Problem statement: Copy each line below word for word and drop every image.
**** Dataset records ****
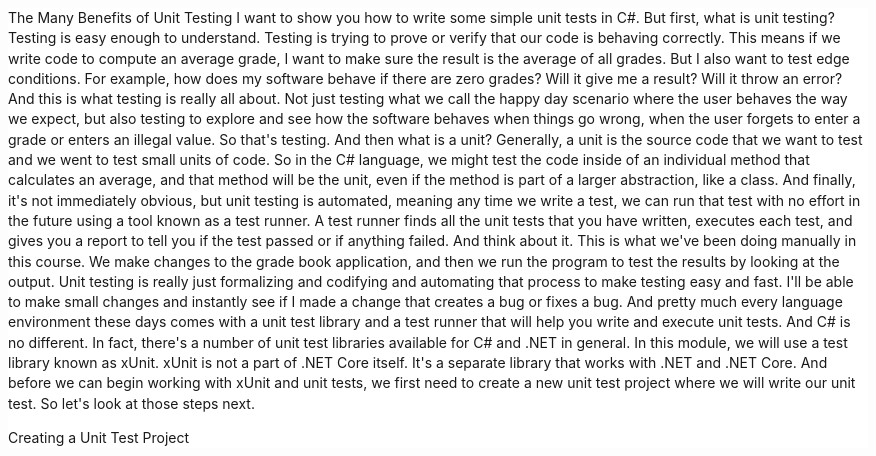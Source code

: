 The Many Benefits of Unit Testing
I want to show you how to write some simple unit tests in C#. But first, what is unit testing? Testing is easy enough to understand. Testing is trying to prove or verify that our code is behaving correctly. This means if we write code to compute an average grade, I want to make sure the result is the average of all grades. But I also want to test edge conditions. For example, how does my software behave if there are zero grades? Will it give me a result? Will it throw an error? And this is what testing is really all about. Not just testing what we call the happy day scenario where the user behaves the way we expect, but also testing to explore and see how the software behaves when things go wrong, when the user forgets to enter a grade or enters an illegal value. So that's testing. And then what is a unit? Generally, a unit is the source code that we want to test and we went to test small units of code. So in the C# language, we might test the code inside of an individual method that calculates an average, and that method will be the unit, even if the method is part of a larger abstraction, like a class. And finally, it's not immediately obvious, but unit testing is automated, meaning any time we write a test, we can run that test with no effort in the future using a tool known as a test runner. A test runner finds all the unit tests that you have written, executes each test, and gives you a report to tell you if the test passed or if anything failed. And think about it. This is what we've been doing manually in this course. We make changes to the grade book application, and then we run the program to test the results by looking at the output. Unit testing is really just formalizing and codifying and automating that process to make testing easy and fast. I'll be able to make small changes and instantly see if I made a change that creates a bug or fixes a bug. And pretty much every language environment these days comes with a unit test library and a test runner that will help you write and execute unit tests. And C# is no different. In fact, there's a number of unit test libraries available for C# and .NET in general. In this module, we will use a test library known as xUnit. xUnit is not a part of .NET Core itself. It's a separate library that works with .NET and .NET Core. And before we can begin working with xUnit and unit tests, we first need to create a new unit test project where we will write our unit test. So let's look at those steps next.

Creating a Unit Test Project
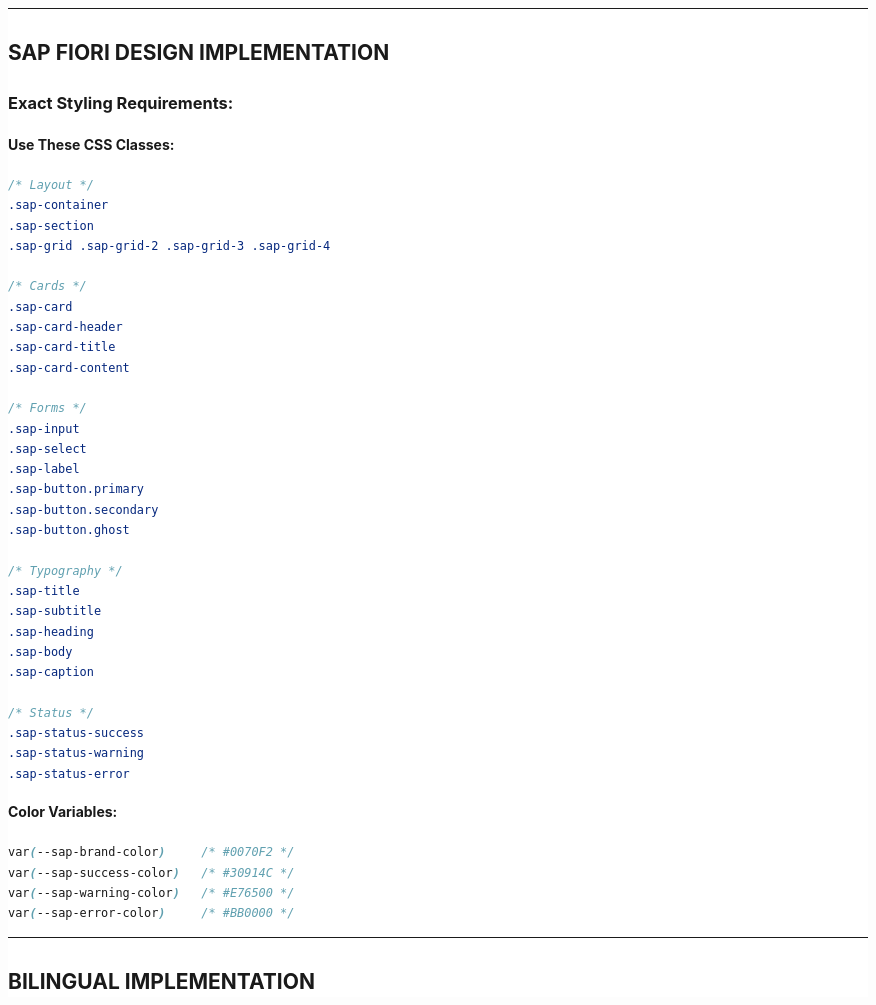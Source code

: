 
---

## **SAP FIORI DESIGN IMPLEMENTATION**

### **Exact Styling Requirements**:

#### **Use These CSS Classes**:
```css
/* Layout */
.sap-container
.sap-section
.sap-grid .sap-grid-2 .sap-grid-3 .sap-grid-4

/* Cards */
.sap-card
.sap-card-header
.sap-card-title
.sap-card-content

/* Forms */
.sap-input
.sap-select
.sap-label
.sap-button.primary
.sap-button.secondary
.sap-button.ghost

/* Typography */
.sap-title
.sap-subtitle
.sap-heading
.sap-body
.sap-caption

/* Status */
.sap-status-success
.sap-status-warning
.sap-status-error
```

#### **Color Variables**:
```css
var(--sap-brand-color)     /* #0070F2 */
var(--sap-success-color)   /* #30914C */
var(--sap-warning-color)   /* #E76500 */
var(--sap-error-color)     /* #BB0000 */
```

---

## **BILINGUAL IMPLEMENTATION**
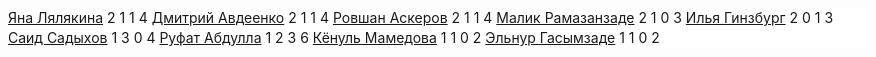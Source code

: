 <tr>
<td><a href="https://rating.chgk.info/player/39945">Яна Лялякина</a></td>
<td class ="uk-text-center">2</td>
<td class ="uk-text-center">1</td>
<td class ="uk-text-center">1</td>
<td class ="uk-text-center">4</td>
</tr>
<tr>
<td><a href="https://rating.chgk.info/player/236">Дмитрий Авдеенко</a></td>
<td class ="uk-text-center">2</td>
<td class ="uk-text-center">1</td>
<td class ="uk-text-center">1</td>
<td class ="uk-text-center">4</td>
</tr>
<tr>
<td><a href="https://rating.chgk.info/player/1646">Ровшан Аскеров</a></td>
<td class ="uk-text-center">2</td>
<td class ="uk-text-center">1</td>
<td class ="uk-text-center">1</td>
<td class ="uk-text-center">4</td>
</tr>
<tr>
<td><a href="https://rating.chgk.info/player/39926">Малик Рамазанзаде</a></td>
<td class ="uk-text-center">2</td>
<td class ="uk-text-center">1</td>
<td class ="uk-text-center">0</td>
<td class ="uk-text-center">3</td>
</tr>
<tr>
<td><a href="https://rating.chgk.info/player/7047">Илья Гинзбург</a></td>
<td class ="uk-text-center">2</td>
<td class ="uk-text-center">0</td>
<td class ="uk-text-center">1</td>
<td class ="uk-text-center">3</td>
</tr>
<tr>
<td><a href="https://rating.chgk.info/player/27879">Саид Садыхов</a></td>
<td class ="uk-text-center">1</td>
<td class ="uk-text-center">3</td>
<td class ="uk-text-center">0</td>
<td class ="uk-text-center">4</td>
</tr>
<tr>
<td><a href="https://rating.chgk.info/player/59">Руфат Абдулла</a></td>
<td class ="uk-text-center">1</td>
<td class ="uk-text-center">2</td>
<td class ="uk-text-center">3</td>
<td class ="uk-text-center">6</td>
</tr>
<tr>
<td><a href="https://rating.chgk.info/player/19724">Кёнуль Мамедова</a></td>
<td class ="uk-text-center">1</td>
<td class ="uk-text-center">1</td>
<td class ="uk-text-center">0</td>
<td class ="uk-text-center">2</td>
</tr>
<tr>
<td><a href="https://rating.chgk.info/player/47536">Эльнур Гасымзаде</a></td>
<td class ="uk-text-center">1</td>
<td class ="uk-text-center">1</td>
<td class ="uk-text-center">0</td>
<td class ="uk-text-center">2</td>
</tr>
<tr>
****
Your solution:
Source code

: The Many Benefits of Unit Testing
I want to show you how to write some simple unit tests in C#. But first, what is unit testing? Testing is easy enough to understand. Testing is trying to prove or verify that our code is behaving correctly. This means if we write code to compute an average grade, I want to make sure the result is the average of all grades. But I also want to test edge conditions. For example, how does my software behave if there are zero grades? Will it give me a result? Will it throw an error? And this is what testing is really all about. Not just testing what we call the happy day scenario where the user behaves the way we expect, but also testing to explore and see how the software behaves when things go wrong, when the user forgets to enter a grade or enters an illegal value. So that's testing. And then what is a unit? Generally, a unit is the source code that we want to test and we went to test small units of code. So in the C# language, we might test the code inside of an individual method that calculates an average, and that method will be the unit, even if the method is part of a larger abstraction, like a class. And finally, it's not immediately obvious, but unit testing is automated, meaning any time we write a test, we can run that test with no effort in the future using a tool known as a test runner. A test runner finds all the unit tests that you have written, executes each test, and gives you a report to tell you if the test passed or if anything failed. And think about it. This is what we've been doing manually in this course. We make changes to the grade book application, and then we run the program to test the results by looking at the output. Unit testing is really just formalizing and codifying and automating that process to make testing easy and fast. I'll be able to make small changes and instantly see if I made a change that creates a bug or fixes a bug. And pretty much every language environment these days comes with a unit test library and a test runner that will help you write and execute unit tests. And C# is no different. In fact, there's a number of unit test libraries available for C# and .NET in general. In this module, we will use a test library known as xUnit. xUnit is not a part of .NET Core itself. It's a separate library that works with .NET and .NET Core. And before we can begin working with xUnit and unit tests, we first need to create a new unit test project where we will write our unit test. So let's look at those steps next.

Creating a Unit Test Project
Source code

: 
---

## **SAP FIORI DESIGN IMPLEMENTATION**

### **Exact Styling Requirements**:

#### **Use These CSS Classes**:
```css
/* Layout */
.sap-container
.sap-section
.sap-grid .sap-grid-2 .sap-grid-3 .sap-grid-4

/* Cards */
.sap-card
.sap-card-header
.sap-card-title
.sap-card-content

/* Forms */
.sap-input
.sap-select
.sap-label
.sap-button.primary
.sap-button.secondary
.sap-button.ghost

/* Typography */
.sap-title
.sap-subtitle
.sap-heading
.sap-body
.sap-caption

/* Status */
.sap-status-success
.sap-status-warning
.sap-status-error
```

#### **Color Variables**:
```css
var(--sap-brand-color)     /* #0070F2 */
var(--sap-success-color)   /* #30914C */
var(--sap-warning-color)   /* #E76500 */
var(--sap-error-color)     /* #BB0000 */
```

---

## **BILINGUAL IMPLEMENTATION**
Source code

: <tr>
<td><a href="https://rating.chgk.info/player/39945">Яна Лялякина</a></td>
<td class ="uk-text-center">2</td>
<td class ="uk-text-center">1</td>
<td class ="uk-text-center">1</td>
<td class ="uk-text-center">4</td>
</tr>
<tr>
<td><a href="https://rating.chgk.info/player/236">Дмитрий Авдеенко</a></td>
<td class ="uk-text-center">2</td>
<td class ="uk-text-center">1</td>
<td class ="uk-text-center">1</td>
<td class ="uk-text-center">4</td>
</tr>
<tr>
<td><a href="https://rating.chgk.info/player/1646">Ровшан Аскеров</a></td>
<td class ="uk-text-center">2</td>
<td class ="uk-text-center">1</td>
<td class ="uk-text-center">1</td>
<td class ="uk-text-center">4</td>
</tr>
<tr>
<td><a href="https://rating.chgk.info/player/39926">Малик Рамазанзаде</a></td>
<td class ="uk-text-center">2</td>
<td class ="uk-text-center">1</td>
<td class ="uk-text-center">0</td>
<td class ="uk-text-center">3</td>
</tr>
<tr>
<td><a href="https://rating.chgk.info/player/7047">Илья Гинзбург</a></td>
<td class ="uk-text-center">2</td>
<td class ="uk-text-center">0</td>
<td class ="uk-text-center">1</td>
<td class ="uk-text-center">3</td>
</tr>
<tr>
<td><a href="https://rating.chgk.info/player/27879">Саид Садыхов</a></td>
<td class ="uk-text-center">1</td>
<td class ="uk-text-center">3</td>
<td class ="uk-text-center">0</td>
<td class ="uk-text-center">4</td>
</tr>
<tr>
<td><a href="https://rating.chgk.info/player/59">Руфат Абдулла</a></td>
<td class ="uk-text-center">1</td>
<td class ="uk-text-center">2</td>
<td class ="uk-text-center">3</td>
<td class ="uk-text-center">6</td>
</tr>
<tr>
<td><a href="https://rating.chgk.info/player/19724">Кёнуль Мамедова</a></td>
<td class ="uk-text-center">1</td>
<td class ="uk-text-center">1</td>
<td class ="uk-text-center">0</td>
<td class ="uk-text-center">2</td>
</tr>
<tr>
<td><a href="https://rating.chgk.info/player/47536">Эльнур Гасымзаде</a></td>
<td class ="uk-text-center">1</td>
<td class ="uk-text-center">1</td>
<td class ="uk-text-center">0</td>
<td class ="uk-text-center">2</td>
</tr>
<tr>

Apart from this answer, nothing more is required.